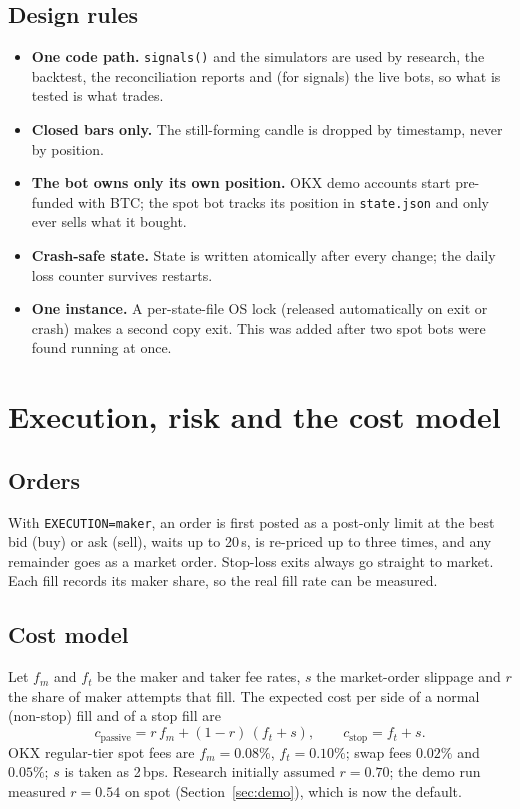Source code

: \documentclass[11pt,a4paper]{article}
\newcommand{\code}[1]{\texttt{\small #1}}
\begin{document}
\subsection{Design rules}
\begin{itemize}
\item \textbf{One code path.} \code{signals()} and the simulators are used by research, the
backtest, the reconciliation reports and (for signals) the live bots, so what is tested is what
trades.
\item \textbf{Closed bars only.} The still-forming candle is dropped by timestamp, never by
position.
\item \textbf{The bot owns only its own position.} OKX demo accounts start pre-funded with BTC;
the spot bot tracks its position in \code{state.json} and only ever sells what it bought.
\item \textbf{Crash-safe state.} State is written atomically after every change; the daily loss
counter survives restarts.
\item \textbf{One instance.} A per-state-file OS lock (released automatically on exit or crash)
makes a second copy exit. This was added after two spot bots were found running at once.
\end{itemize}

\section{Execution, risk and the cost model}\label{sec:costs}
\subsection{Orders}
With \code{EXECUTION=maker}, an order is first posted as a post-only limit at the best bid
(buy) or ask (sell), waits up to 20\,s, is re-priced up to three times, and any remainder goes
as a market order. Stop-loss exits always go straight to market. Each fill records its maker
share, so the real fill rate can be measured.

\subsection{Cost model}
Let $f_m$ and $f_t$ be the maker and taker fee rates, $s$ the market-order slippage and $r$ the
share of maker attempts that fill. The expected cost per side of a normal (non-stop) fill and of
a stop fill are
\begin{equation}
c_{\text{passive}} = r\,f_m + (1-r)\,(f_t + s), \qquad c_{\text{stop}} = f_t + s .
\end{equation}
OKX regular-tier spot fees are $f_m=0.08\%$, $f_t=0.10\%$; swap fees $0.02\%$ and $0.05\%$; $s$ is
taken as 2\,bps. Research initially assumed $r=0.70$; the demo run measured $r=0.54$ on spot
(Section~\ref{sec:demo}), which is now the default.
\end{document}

════════════════

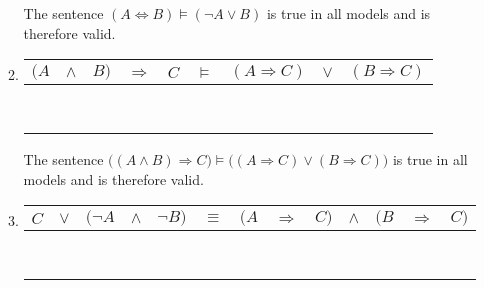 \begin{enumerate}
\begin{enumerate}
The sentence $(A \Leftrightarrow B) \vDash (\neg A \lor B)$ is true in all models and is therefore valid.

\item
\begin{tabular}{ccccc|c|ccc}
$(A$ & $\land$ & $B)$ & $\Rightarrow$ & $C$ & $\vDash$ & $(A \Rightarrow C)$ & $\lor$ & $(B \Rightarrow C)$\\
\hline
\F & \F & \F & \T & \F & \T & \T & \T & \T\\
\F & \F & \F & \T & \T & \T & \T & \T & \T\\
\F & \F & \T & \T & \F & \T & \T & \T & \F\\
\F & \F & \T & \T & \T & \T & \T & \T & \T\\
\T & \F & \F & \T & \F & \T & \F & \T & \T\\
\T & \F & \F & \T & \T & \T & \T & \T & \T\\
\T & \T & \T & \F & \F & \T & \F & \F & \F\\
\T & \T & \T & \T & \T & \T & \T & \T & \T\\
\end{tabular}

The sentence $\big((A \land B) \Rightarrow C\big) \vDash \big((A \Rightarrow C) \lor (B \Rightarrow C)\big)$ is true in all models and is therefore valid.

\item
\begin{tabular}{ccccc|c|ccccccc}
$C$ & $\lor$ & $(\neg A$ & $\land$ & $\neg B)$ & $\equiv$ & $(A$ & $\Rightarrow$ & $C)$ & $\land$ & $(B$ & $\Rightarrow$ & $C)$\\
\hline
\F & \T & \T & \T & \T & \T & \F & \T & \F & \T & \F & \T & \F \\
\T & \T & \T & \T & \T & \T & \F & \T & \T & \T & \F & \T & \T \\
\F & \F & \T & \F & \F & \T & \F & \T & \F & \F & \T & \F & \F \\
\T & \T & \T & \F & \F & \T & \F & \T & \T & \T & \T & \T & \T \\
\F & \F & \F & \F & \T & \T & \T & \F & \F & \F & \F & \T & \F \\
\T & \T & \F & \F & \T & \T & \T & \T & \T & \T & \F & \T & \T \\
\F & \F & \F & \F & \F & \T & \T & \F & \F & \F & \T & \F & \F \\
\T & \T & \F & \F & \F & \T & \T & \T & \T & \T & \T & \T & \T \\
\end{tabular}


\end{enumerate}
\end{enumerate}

════════════════

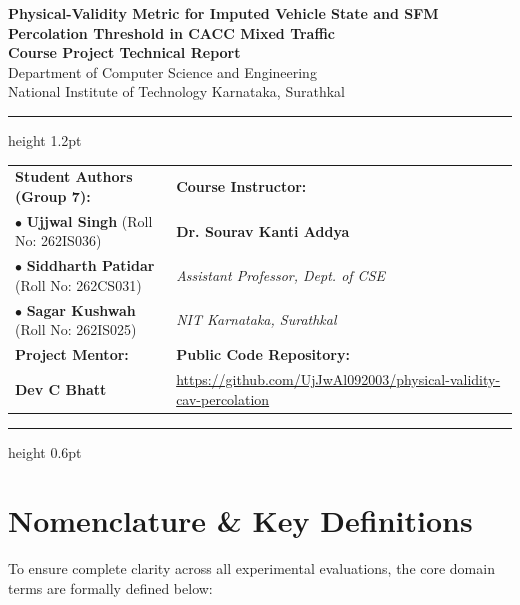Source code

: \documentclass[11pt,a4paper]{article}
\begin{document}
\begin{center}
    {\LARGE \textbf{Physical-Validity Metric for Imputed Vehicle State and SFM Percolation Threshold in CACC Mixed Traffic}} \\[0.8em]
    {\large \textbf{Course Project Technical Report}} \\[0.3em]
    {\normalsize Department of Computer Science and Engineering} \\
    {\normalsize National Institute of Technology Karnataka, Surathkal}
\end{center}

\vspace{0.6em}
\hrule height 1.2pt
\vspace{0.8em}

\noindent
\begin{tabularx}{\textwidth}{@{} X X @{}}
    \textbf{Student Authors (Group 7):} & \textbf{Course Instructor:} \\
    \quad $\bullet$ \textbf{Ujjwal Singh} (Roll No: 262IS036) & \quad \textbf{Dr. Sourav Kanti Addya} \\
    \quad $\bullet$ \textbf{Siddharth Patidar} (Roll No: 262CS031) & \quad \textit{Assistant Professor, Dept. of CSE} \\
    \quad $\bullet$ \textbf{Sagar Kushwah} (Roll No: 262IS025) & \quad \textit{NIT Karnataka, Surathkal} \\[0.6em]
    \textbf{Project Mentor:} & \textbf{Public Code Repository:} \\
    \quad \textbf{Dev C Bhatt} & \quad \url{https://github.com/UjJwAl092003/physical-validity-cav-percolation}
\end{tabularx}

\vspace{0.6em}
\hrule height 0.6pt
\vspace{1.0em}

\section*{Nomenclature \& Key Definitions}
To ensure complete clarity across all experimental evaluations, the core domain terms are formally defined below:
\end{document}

════════════════

◆ WHAT THE TASK REQUIRES
Please show every line above that includes the word "Surathkal".

◆ EXPECTED ANSWER
    {\normalsize National Institute of Technology Karnataka, Surathkal}
    \quad $\bullet$ \textbf{Sagar Kushwah} (Roll No: 262IS025) & \quad \textit{NIT Karnataka, Surathkal} \\[0.6em]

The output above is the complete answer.